Cayo Saetía: naturaleza y safari en el oriente cubano

Cayo Saetía: naturaleza y safari en el oriente cubano

24 jun. El extremo nororiental de la provincia de Holguín guarda un destino muy popular entre los viajeros que buscan contacto con la naturaleza y experiencias fuera de los circuitos tradicionales. Cayo Saetía, una isla de 42 kilómetros cuadrados enclavada entre la Bahía de Nipe y el océano Atlántico, ofrece una combinación poco frecuente en el Caribe: playas vírgenes y safaris en un mismo lugar.

El acceso al cayo se realiza de preferencia por vía marítima, en un trayecto de aproximadamente dos horas que permite disfrutar de las vistas de la Península de Ramón de Antillas. Aunque existe un puente terrestre con control de animales, la navegación es la opción más recomendada y la que mejor prepara al visitante para lo que encontrará al otro lado. La llegada a La Playa del Cristo, el centro más atractivo de la zona, se hace en catamarán y, según el estado de la marea, el desembarco puede implicar mojarse hasta la cintura, un detalle que añade un toque de aventura a la experiencia.
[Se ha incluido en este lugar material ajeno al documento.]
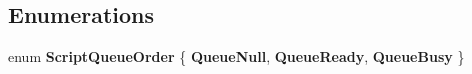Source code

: \subsection*{Enumerations}
\begin{DoxyCompactItemize}
\item 
\hypertarget{namespacelib_watcher_dialog_1_1_combine_rules_acbe41dabff3b32fa0695d6a005f3657f}{enum {\bfseries Script\+Queue\+Order} \{ {\bfseries Queue\+Null}, 
{\bfseries Queue\+Ready}, 
{\bfseries Queue\+Busy}
 \}}\label{namespacelib_watcher_dialog_1_1_combine_rules_acbe41dabff3b32fa0695d6a005f3657f}

\end{DoxyCompactItemize}
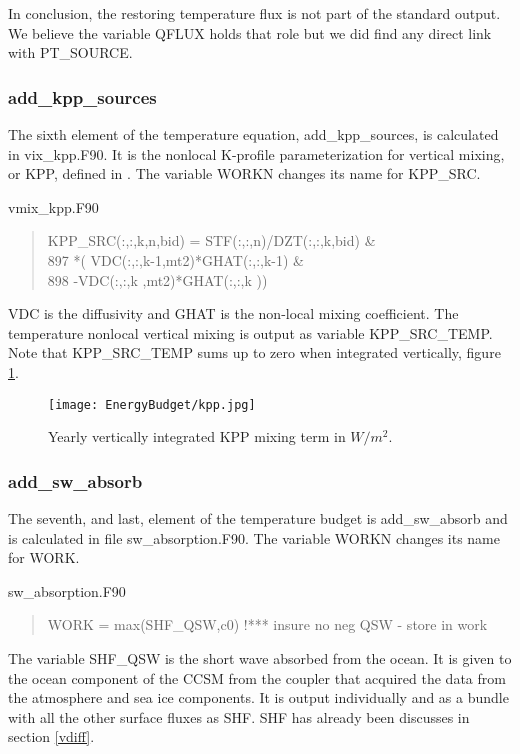 In conclusion, the restoring temperature flux is not part of the standard output. We believe the variable QFLUX holds that role but we did find any direct link with PT\_SOURCE.

\subsubsection{add\_kpp\_sources}

The sixth element of the temperature equation, add\_kpp\_sources, is calculated in vix\_kpp.F90. It is the nonlocal K-profile parameterization for vertical mixing, or KPP, defined in \cite{ROG:ROG1432}. The variable WORKN changes its name for KPP\_SRC.
\begin{center} vmix\_kpp.F90 \end{center}
\begin{quotation}
\small
\linespread{0.5}\selectfont{} \hspace{1em}            KPP\_SRC(:,:,k,n,bid) = STF(:,:,n)/DZT(:,:,k,bid)         \&\\
897     \hspace{1em}                            *( VDC(:,:,k-1,mt2)*GHAT(:,:,k-1)   \&\\
898    \hspace{1em}                               -VDC(:,:,k  ,mt2)*GHAT(:,:,k  ))\\
\end{quotation}
VDC is the diffusivity and GHAT is the non-local mixing coefficient. The temperature nonlocal vertical mixing is output as variable KPP\_SRC\_TEMP. Note that KPP\_SRC\_TEMP sums up to zero when integrated vertically, figure \ref{kpp}. 

\begin{figure}
\center
\texttt{[image: EnergyBudget/kpp.jpg]}
\caption{Yearly vertically integrated KPP mixing term in $W/m^2$.}
\label{kpp}
\end{figure}


\subsubsection{add\_sw\_absorb}

The seventh, and last, element of the temperature budget is add\_sw\_absorb and is calculated in file sw\_absorption.F90. The variable WORKN changes its name for WORK. 
\begin{center} sw\_absorption.F90 \end{center}
\begin{quotation}
\small
\linespread{0.5}\selectfont{} \hspace{1em}     WORK = max(SHF\_QSW,c0) !*** insure no neg QSW - store in work\\
\end{quotation}
\noindent The variable SHF\_QSW is the short wave absorbed from the ocean. It is given to the ocean component of the CCSM from the coupler that acquired the data from the atmosphere and sea ice components. It is output individually and as a bundle with all the other surface fluxes as SHF. SHF has already been discusses in section \ref{vdiff}.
Lo que distingue a Cayo Saetía de otros destinos insulares es su condición de parque natural con especies exóticas. En sus cinco formaciones boscosas conviven cebras, dromedarios, venados, antílopes, búfalos y avestruces, introducidos desde la India y África y perfectamente adaptados al entorno. Los recorridos para observar esta fauna se realizan en jeep o camión, y permiten adentrarse en las praderas del cayo en busca de los animales que deambulan en semilibertad.

Para alojarse, el lugar cuenta con una villa de cuatro estrellas que dispone de 12 habitaciones. Desde allí se organizan safaris, paseos a caballo, excursiones en lancha y caminatas, así como actividades de buceo y snorkeling en los fondos marinos que rodean la isla. La oferta gastronómica combina platos tradicionales con propuestas más exóticas, en sintonía con el carácter singular del destino.

Cayo Saetía se ha convertido en una parada obligada para quienes recorren Holguín y buscan algo más que sol y playa. Su paisaje, su fauna y la sensación de estar en un rincón apartado del mundo dejan una huella que va más allá de las fotografías.